El comentario es de una de las meseras del Kintaro, que se sorprendió, al igual que los clientes, con el anuncio de cierre.

"Yo cumplí mi tarea. Eso significaba difundir comida japonesa y ofrecer buena calidad y precio razonable, pero siempre en restorán tiene que renovarse, innovar nuevas tendencias, tiene que modernizar y ya, pienso, próximo dueño que viene aquí ofrecerá una comida más renovada", comenta, aunque todavía no tiene claro qué sucederá con el local, ni quién se encargará de él o en qué se convertirá cuando cierre la cortina por última vez el viernes 31.

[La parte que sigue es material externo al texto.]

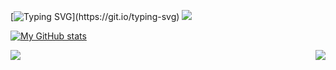 [![Typing SVG](https://readme-typing-svg.herokuapp.com/?size=35&lines=Hello+There!;I%E2%80%99m+/Comder101.)](https://git.io/typing-svg) ![](https://komarev.com/ghpvc/?username=Comder101)
<!--
**Comder101/Comder101** is a ✨ _special_ ✨ repository because its `README.md` (this file) appears on your GitHub profile.

Here are some ideas to get you started:

- 🔭 I’m currently working on ...
- 🌱 I’m currently learning ...
- 👯 I’m looking to collaborate on ...
- 🤔 I’m looking for help with ...
- 💬 Ask me about ...
- 📫 How to reach me: ...
- 😄 Pronouns: ...
- ⚡ Fun fact: ...
-->
[![My GitHub stats](https://github-readme-statsme.vercel.app/api?username=comder101&hide=stars&count_private=true&show_icons=true&include_all_commits=true&card_width=600px&rank_icon=github)](https://github.com/Comder101/github-readme-statsme)


<a href="https://github.com/Comder101/NewsAggregator2.0">
  <img align="left" src="https://github-readme-statsme.vercel.app/api/pin/?username=Comder101&repo=newsaggregator2.0&show_owner=true" />
</a>
<a href="https://github.com/Comder101/Wordcloudx">
   <img align="right" src="https://github-readme-statsme.vercel.app/api/pin/?username=Comder101&repo=wordcloudx&show_owner=true" />
</a>


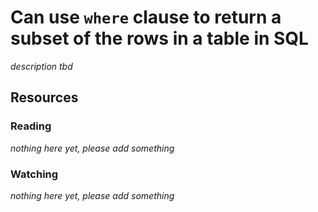 # Can use `where` clause to return a subset of the rows in a table in SQL

_description tbd_

## Resources

### Reading

_nothing here yet, please add something_

### Watching

_nothing here yet, please add something_
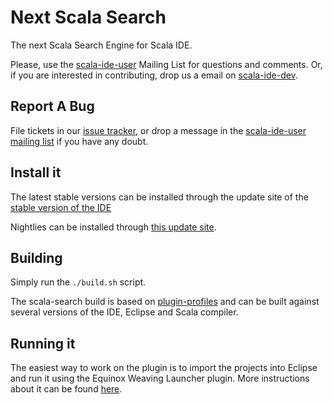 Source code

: Next Scala Search
=================

The next Scala Search Engine for Scala IDE.

Please, use the [scala-ide-user](http://groups.google.com/group/scala-ide-user/) Mailing List for questions and
comments. Or, if you are interested in contributing, drop us a email on [scala-ide-dev](http://groups.google.com/group/scala-ide-dev/).

Report A Bug
------------

File tickets in our [issue tracker](http://scala-ide-portfolio.assembla.com/spaces/scala-ide/support/tickets), or drop a message in the [scala-ide-user mailing list](https://groups.google.com/group/scala-ide-user) if you have any doubt.

Install it
----------

The latest stable versions can be installed through the update site of the [stable version of the IDE](http://scala-ide.org/download/current.html)

Nightlies can be installed through [this update site](http://download.scala-ide.org/nightly-update-scala-search-scalaide-master-211/site/).

Building
--------

Simply run the ``./build.sh`` script.

The scala-search build is based on
[plugin-profiles](https://github.com/scala-ide/plugin-profiles) and
can be built against several versions of the IDE, Eclipse and Scala
compiler.

Running it
----------

The easiest way to work on the plugin is to import the projects into Eclipse and run it using
the Equinox Weaving Launcher plugin. More instructions about it can be found [here](http://scala-ide.org/docs/dev/setup/setup.html#Run_the_Scala_IDE_within_Eclipse).

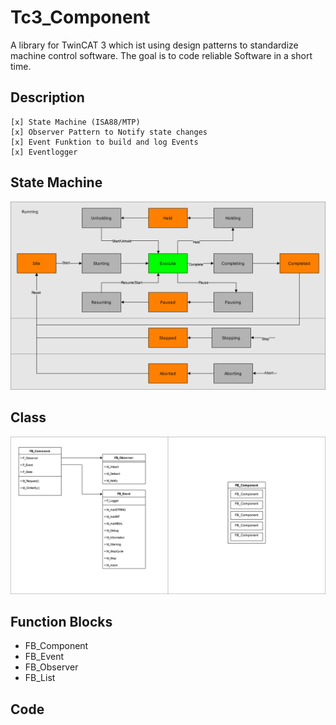 # Tc3_Component
A library for TwinCAT 3 which ist using design patterns to standardize machine control software.
The goal is to code reliable Software in a short time.


## Description
    [x] State Machine (ISA88/MTP)
    [x] Observer Pattern to Notify state changes
    [x] Event Funktion to build and log Events
    [x] Eventlogger
    
## State Machine
![State Machine](docs/diagrams/StateMachine.drawio.svg)

## Class
![Component](docs/diagrams/Component.drawio.svg)

## Function Blocks
- FB_Component
- FB_Event
- FB_Observer
- FB_List

## Code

En 2002 su socio le vendió su parte y la clientela fue cambiando junto con el barrio: "Cuando yo llegué todavía las oficinas, domicilios de los japoneses estaban por acá. Ahora todos en Vitacura, Las Condes. Por lo tanto, viene muy poco porcentaje japonés", dice, y agrega que sus clientes son chilenos y extranjeros que se están quedando en los hostales del área.

Cuando él tomó el control, el sushi comenzaba a popularizarse en el país, y cuando se dio cuenta de eso cambiaron la carta y pusieron a esta preparación –que en la gastronomía nipona es un bocadillo- como opción para plato principal. Ahí se prepara bajo el sagrado principio de que el sabor está en el arroz y el pescado, siempre fresco y escogido cada mañana por el mismo chef Watanabe. Sin embargo, a regañadientes, apareció el queso crema solo porque la gente lo pedía. Si dependiese solo del gusto de Suzuki, servirían solo platos realmente tradicionales de la cocina japonesa, platos de hogar, como el mizutaki (un cocimiento que lleva carne y verduras) y oden (en base a pescados, mariscos y verduras). En el Kintaro de todos se come uno de los mejores ramen de Santiago, un potente y sabroso caldo hecho en base de pollo –que se cocina por más de seis horas para sacarle el sabor, aclara el dueño-, con fideos hechos en casa y acompañado de verduras, huevo y cerdo laminado. Una bomba de sabor y energía, que en invierno puede revivir muertos.

El cronista gastronómico Carlos Reyes lamenta el cierre del Kintaro, porque ahí "saben trabajar pescados frescos, caldos, frituras finas. Aparte de que no se trata de alta cocina, sino de una sin más pretensiones que ofrecer buena comida japonesa, fría y caliente. Ir a la segura es un bien escaso en el circuito local". Mientras, el crítico Álvaro Peralta, también conocido como Don Tinto, dice que con su partida se pierde a "uno de los pocos japoneses tradicionales que no se tentaron con la facilidad de hacer rolls y se quedaron con lo más tradicional.

A Suzuki los comentarios lo tienen sin cuidado. "Me gustaría volver a vagabundear y también estudiar un poco de nutrición, eso no para negocios, es un tema personal, si no estudio, uno envejece más. El cerebro siempre tiene que estar activado".